Parmi les événements lyriques du début de saison, la nouvelle production de La Cenerentola (1817) de Gioachino Rossini permet de retrouver au Théâtre des Champs-Elysées le metteur en scène italien Damiano Michieletto, après son controversé Jules César de Haendel, donné ici-même l’an passé. La sobriété est de mise au début du spectacle, où la transposition contemporaine s’épanouit dans le quotidien d’une cafétéria aussi triste que blafarde, mettant en valeur les costumes de mauvais goût des deux soeurs de Cendrillon. Michieletto joue à plein la carte de l’opposition sociale entre riches décérébrés et égoïstes d’un côté, face à la générosité du Prince et de sa future promise, de l’autre. Pour autant, la farce met un peu de temps à décoller, tant les caricatures tournent à vide, à force des répétitions des mêmes idées. Il faut attendre l’invitation au bal pour que le spectacle décolle enfin, avec la mise en avant du personnage d’Alidoro, grimé en une sorte d’envoyé divin : on comprend dès lors pourquoi il était littéralement descendu du ciel, en début de spectacle. Cette idée savoureuse permet de réintroduire une forme de magie, là où l’adaptation du conte par les librettistes de Rossini l’en avait privé, à l’instar de la fée absente de l’opéra. Tout du long, Alidoro manipule les uns et les autres pour donner davantage de cohérence à l’action, tout en naviguant entre touches humoristiques et délicatesse poétique.
Avec ce personnage, on pense parfois à une idée semblable développée par Stefan Herheim (à Lyon en 2017), introduisant un double de Rossini comme une sorte de Monsieur Loyal. Finalement très fidèle au livret, le travail de Michieletto s’accompagne d’une virtuosité visuelle toujours aussi inventive, de l’exploration surprenante de la scénographie dans les hauteurs aux éclairages variés (revisitant ainsi le même plateau au I et au III pour leur donner deux atmosphères complètement différentes).

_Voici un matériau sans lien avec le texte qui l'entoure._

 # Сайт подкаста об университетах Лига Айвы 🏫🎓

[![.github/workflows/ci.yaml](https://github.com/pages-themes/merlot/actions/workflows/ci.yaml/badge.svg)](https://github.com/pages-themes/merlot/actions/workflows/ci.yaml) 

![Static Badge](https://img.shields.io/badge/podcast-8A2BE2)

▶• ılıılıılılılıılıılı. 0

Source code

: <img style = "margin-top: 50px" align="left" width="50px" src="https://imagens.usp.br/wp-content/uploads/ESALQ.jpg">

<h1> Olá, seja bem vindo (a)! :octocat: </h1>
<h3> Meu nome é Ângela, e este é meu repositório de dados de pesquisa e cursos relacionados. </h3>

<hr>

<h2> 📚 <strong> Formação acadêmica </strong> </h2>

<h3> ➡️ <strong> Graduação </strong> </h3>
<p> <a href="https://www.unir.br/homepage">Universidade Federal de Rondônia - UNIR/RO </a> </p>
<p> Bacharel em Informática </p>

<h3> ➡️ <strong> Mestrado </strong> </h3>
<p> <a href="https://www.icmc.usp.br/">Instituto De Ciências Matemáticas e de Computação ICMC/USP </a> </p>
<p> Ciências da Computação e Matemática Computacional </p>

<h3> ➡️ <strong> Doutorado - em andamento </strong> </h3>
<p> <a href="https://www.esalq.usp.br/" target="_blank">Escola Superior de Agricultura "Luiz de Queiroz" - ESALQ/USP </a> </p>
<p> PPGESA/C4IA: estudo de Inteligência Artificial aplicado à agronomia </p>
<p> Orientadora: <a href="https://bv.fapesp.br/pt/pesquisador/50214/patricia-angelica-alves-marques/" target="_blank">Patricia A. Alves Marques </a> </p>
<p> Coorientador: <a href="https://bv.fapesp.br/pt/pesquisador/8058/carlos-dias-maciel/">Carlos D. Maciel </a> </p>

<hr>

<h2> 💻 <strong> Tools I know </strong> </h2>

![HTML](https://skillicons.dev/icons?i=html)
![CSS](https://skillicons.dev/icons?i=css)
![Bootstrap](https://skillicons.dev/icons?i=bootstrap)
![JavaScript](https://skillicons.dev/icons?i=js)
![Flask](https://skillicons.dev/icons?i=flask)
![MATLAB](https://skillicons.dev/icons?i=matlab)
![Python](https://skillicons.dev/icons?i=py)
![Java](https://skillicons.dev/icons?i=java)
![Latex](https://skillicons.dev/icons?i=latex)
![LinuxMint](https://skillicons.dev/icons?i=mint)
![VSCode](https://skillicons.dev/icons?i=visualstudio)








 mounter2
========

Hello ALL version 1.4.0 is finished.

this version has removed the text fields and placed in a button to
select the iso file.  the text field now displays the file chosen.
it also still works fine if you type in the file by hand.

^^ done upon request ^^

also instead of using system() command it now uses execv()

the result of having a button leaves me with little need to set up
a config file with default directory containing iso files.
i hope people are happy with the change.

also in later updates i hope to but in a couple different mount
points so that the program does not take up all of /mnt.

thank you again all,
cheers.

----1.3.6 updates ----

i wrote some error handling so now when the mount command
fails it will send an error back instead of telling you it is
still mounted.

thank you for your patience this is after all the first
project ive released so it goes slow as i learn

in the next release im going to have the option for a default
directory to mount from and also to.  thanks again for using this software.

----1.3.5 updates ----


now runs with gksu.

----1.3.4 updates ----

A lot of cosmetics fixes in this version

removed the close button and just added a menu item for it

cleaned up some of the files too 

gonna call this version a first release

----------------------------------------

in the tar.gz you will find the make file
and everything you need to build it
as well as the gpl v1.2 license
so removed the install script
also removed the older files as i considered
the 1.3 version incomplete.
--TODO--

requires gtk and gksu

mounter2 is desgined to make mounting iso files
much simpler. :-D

La production est accueillie par des applaudissements enthousiastes, même si quelques huées viennent gâcher la fête au moment des saluts, ici ou là. L’exécution musicale fait davantage l’unanimité, tant il est vrai qu’on trouve en Thomas Hengelbrock un interprète de grande classe, tirant Rossini vers une élégance toute mozartienne, à force d’allègement des textures. L’exploration des détails de la partition permet de se délecter des sonorités sur instruments d’époque, malgré quelques verdeurs aux bois, en un sens des nuances et de la respiration toujours éminemment théâtrales dans les parties apaisées – en contraste avec les verticalités plus enflammées. Ce travail d’orfèvre est toujours très respectueux du plateau (y compris le superlatif Choeur Balthasar Neumann), qui n’a jamais à forcer la voix pour affronter la fosse.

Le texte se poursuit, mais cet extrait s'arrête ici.